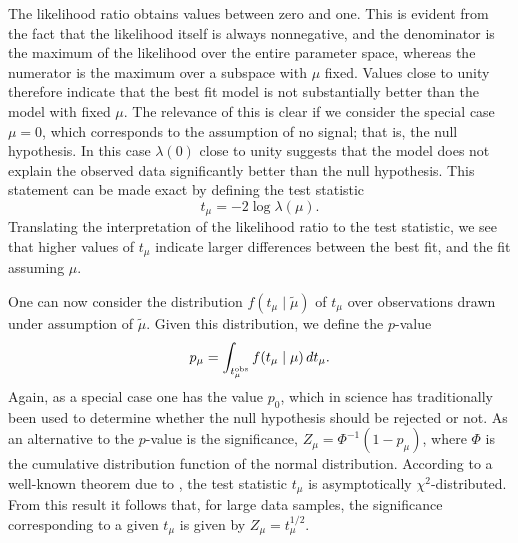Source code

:The likelihood ratio obtains values between zero and one. This is evident from the fact that the likelihood itself is always nonnegative, and the denominator is the maximum of the likelihood over the entire parameter space, whereas the numerator is the maximum over a subspace with $\mu$ fixed. Values close to unity therefore indicate that the best fit model is not substantially better than the model with fixed $\mu$. The relevance of this is clear if we consider the special case $\mu=0$, which corresponds to the assumption of no signal; that is, the null hypothesis. In this case $\lambda(0)$ close to unity suggests that the model does not explain the observed data significantly better than the null hypothesis. This statement can be made exact by defining the test statistic
\begin{equation}
    t_\mu=-2\log\lambda(\mu).
\end{equation}
Translating the interpretation of the likelihood ratio to the test statistic, we see that higher values of $t_\mu$ indicate larger differences between the best fit, and the fit assuming $\mu$.

One can now consider the distribution $f(t_\mu\mid\tilde{\mu})$ of $t_\mu$ over observations drawn under assumption of $\tilde{\mu}$. Given this distribution, we define the $p$-value
\begin{equation}
    p_\mu=\int_{t_\mu^\text{obs}}f(t_\mu\mid\mu)\,d t_\mu.
\end{equation}
Again, as a special case one has the value $p_0$, which in science has traditionally been used to determine whether the null hypothesis should be rejected or not. As an alternative to the $p$-value is the significance, $Z_\mu=\Phi^{-1}(1-p_\mu)$, where $\Phi$ is the cumulative distribution function of the normal distribution. According to a well-known theorem due to \textcite{Wilks1938}, the test statistic $t_\mu$ is asymptotically $\chi^2$-distributed. From this result it follows that, for large data samples, the significance corresponding to a given $t_\mu$ is given by $Z_\mu=t_\mu^{1/2}$.

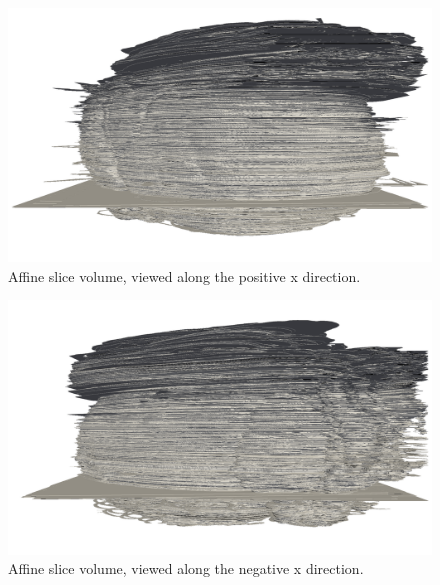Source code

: 	\begin{figure}
	  \centering
	  \includegraphics[width=0.9\textheight]{Ch6/Figs/Rat28/contours/whole_positive_x_affine}
	  \caption{Affine slice volume, viewed along the positive x direction.}
	  \label{fig:positive_x_affine_contour}
	\end{figure}

	\begin{figure}
	  \centering
	  \includegraphics[width=0.9\textheight]{Ch6/Figs/Rat28/contours/whole_negative_x_affine}
	  \caption{Affine slice volume, viewed along the negative x direction.}
	  \label{fig:negative_x_affine_contour}
	\end{figure}

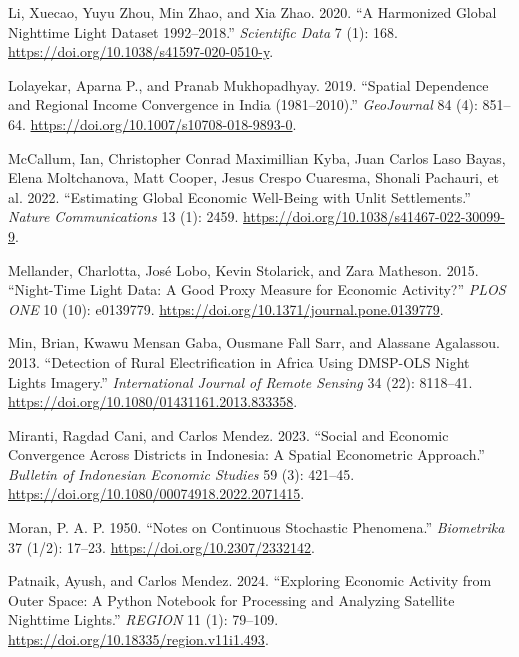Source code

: \documentclass[
  letterpaper,
  DIV=11,
  numbers=noendperiod]{scrartcl}
\newlength{\cslhangindent}
\newenvironment{CSLReferences}[2] %
 {\begin{list}{}{%
  \setlength{\itemindent}{0pt}
  \setlength{\leftmargin}{0pt}
  \setlength{\parsep}{0pt}
  \ifodd #1
   \setlength{\leftmargin}{\cslhangindent}
   \setlength{\itemindent}{-1\cslhangindent}
  \fi
  \setlength{\itemsep}{#2\baselineskip}}}
 {\end{list}}
\begin{document}
\begin{CSLReferences}{1}{0}
Li, Xuecao, Yuyu Zhou, Min Zhao, and Xia Zhao. 2020. {``A Harmonized
Global Nighttime Light Dataset 1992--2018.''} \emph{Scientific Data} 7
(1): 168. \url{https://doi.org/10.1038/s41597-020-0510-y}.

Lolayekar, Aparna P., and Pranab Mukhopadhyay. 2019. {``Spatial
Dependence and Regional Income Convergence in {India} (1981--2010).''}
\emph{GeoJournal} 84 (4): 851--64.
\url{https://doi.org/10.1007/s10708-018-9893-0}.

McCallum, Ian, Christopher Conrad Maximillian Kyba, Juan Carlos Laso
Bayas, Elena Moltchanova, Matt Cooper, Jesus Crespo Cuaresma, Shonali
Pachauri, et al. 2022. {``Estimating Global Economic Well-Being with
Unlit Settlements.''} \emph{Nature Communications} 13 (1): 2459.
\url{https://doi.org/10.1038/s41467-022-30099-9}.

Mellander, Charlotta, José Lobo, Kevin Stolarick, and Zara Matheson.
2015. {``Night-Time Light Data: A Good Proxy Measure for Economic
Activity?''} \emph{PLOS ONE} 10 (10): e0139779.
\url{https://doi.org/10.1371/journal.pone.0139779}.

Min, Brian, Kwawu Mensan Gaba, Ousmane Fall Sarr, and Alassane
Agalassou. 2013. {``Detection of Rural Electrification in {Africa} Using
{DMSP-OLS} Night Lights Imagery.''} \emph{International Journal of
Remote Sensing} 34 (22): 8118--41.
\url{https://doi.org/10.1080/01431161.2013.833358}.

Miranti, Ragdad Cani, and Carlos Mendez. 2023. {``Social and Economic
Convergence Across Districts in {Indonesia}: {A} Spatial Econometric
Approach.''} \emph{Bulletin of Indonesian Economic Studies} 59 (3):
421--45. \url{https://doi.org/10.1080/00074918.2022.2071415}.

Moran, P. A. P. 1950. {``Notes on Continuous Stochastic Phenomena.''}
\emph{Biometrika} 37 (1/2): 17--23.
\url{https://doi.org/10.2307/2332142}.

Patnaik, Ayush, and Carlos Mendez. 2024. {``Exploring Economic Activity
from Outer Space: A {Python} Notebook for Processing and Analyzing
Satellite Nighttime Lights.''} \emph{REGION} 11 (1): 79--109.
\url{https://doi.org/10.18335/region.v11i1.493}.


\end{CSLReferences}
\end{document}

┄┄┄┄┄┄

WORK ORDER:
Filter the listing by the string "lambda"; copy each matching line.

REPLY TO THE EXERCISE:
:The likelihood ratio obtains values between zero and one. This is evident from the fact that the likelihood itself is always nonnegative, and the denominator is the maximum of the likelihood over the entire parameter space, whereas the numerator is the maximum over a subspace with $\mu$ fixed. Values close to unity therefore indicate that the best fit model is not substantially better than the model with fixed $\mu$. The relevance of this is clear if we consider the special case $\mu=0$, which corresponds to the assumption of no signal; that is, the null hypothesis. In this case $\lambda(0)$ close to unity suggests that the model does not explain the observed data significantly better than the null hypothesis. This statement can be made exact by defining the test statistic
    t_\mu=-2\log\lambda(\mu).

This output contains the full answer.